Inmate Cost per Day and Prison Accreditation
Due to prison overcrowding, ADC entered into a contract with Bowie County, Texas, to house
up to 288 male inmates at a fixed rate of $36 per inmate per day. According to ADC, in fiscal
year 2015 the average cost per inmate per day was $62.90 in an ADC correctional facility and
$28 in a county jail in Arkansas. ADC attributed the difference in costs to level of service:
Compared to a county jail, ADC correctional facilities have a higher level of staffing and
provide more programs to inmates.
Although ADC is accredited by the American Correctional Association, accreditation is not
required for all facilities that house inmates (e.g., county jails).

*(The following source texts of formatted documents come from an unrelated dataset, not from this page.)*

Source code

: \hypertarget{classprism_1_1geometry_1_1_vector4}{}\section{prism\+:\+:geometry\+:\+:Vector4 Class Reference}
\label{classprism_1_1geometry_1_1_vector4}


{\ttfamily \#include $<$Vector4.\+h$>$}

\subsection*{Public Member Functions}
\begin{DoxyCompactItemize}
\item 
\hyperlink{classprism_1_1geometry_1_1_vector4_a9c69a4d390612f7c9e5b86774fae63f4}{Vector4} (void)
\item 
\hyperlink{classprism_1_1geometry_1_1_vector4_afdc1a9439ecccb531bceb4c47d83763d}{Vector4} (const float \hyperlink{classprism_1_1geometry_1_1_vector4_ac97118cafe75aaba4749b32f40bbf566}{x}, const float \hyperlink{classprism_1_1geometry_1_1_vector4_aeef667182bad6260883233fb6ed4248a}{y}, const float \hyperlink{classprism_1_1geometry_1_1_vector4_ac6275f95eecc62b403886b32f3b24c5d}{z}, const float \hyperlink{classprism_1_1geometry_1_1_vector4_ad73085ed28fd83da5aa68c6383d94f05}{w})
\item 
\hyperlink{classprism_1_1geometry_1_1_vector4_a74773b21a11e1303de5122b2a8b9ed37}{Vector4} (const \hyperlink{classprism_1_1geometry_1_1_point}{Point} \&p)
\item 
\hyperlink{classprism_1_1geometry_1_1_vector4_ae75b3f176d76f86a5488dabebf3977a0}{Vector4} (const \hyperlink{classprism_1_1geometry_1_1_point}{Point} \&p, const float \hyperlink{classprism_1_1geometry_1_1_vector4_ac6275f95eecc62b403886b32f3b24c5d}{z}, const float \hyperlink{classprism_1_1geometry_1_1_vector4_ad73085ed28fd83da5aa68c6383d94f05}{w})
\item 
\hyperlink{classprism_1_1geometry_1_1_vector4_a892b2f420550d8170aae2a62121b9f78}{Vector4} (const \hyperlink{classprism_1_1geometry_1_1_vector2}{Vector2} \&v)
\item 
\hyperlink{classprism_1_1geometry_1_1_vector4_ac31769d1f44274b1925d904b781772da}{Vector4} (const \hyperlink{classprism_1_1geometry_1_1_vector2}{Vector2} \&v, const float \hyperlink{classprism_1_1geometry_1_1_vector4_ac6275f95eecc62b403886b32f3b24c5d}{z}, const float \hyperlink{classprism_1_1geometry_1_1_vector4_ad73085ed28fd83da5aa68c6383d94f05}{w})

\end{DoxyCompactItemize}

The accreditation process offers
the opportunity to evaluate ADC operations against national standards and remedy any
deficiencies. Accreditation benefits could include defense against lawsuits through the
documentation required by accreditation standards and an improved environment for ADC
personnel and inmates. The total amount paid to the American Correctional Association for
accreditation fees in fiscal year 2015 was $61,800.
Inspections of Processing Facilities
ADC’s processing facilities are subject to the following inspections by the Arkansas Livestock
and Poultry Commission and the Arkansas Department of Health:
Arkansas Livestock and Poultry Commission


Swine herd tested annually for brucellosis and pseudorabies.



Egg facilities tested quarterly for compliance with USDA standards.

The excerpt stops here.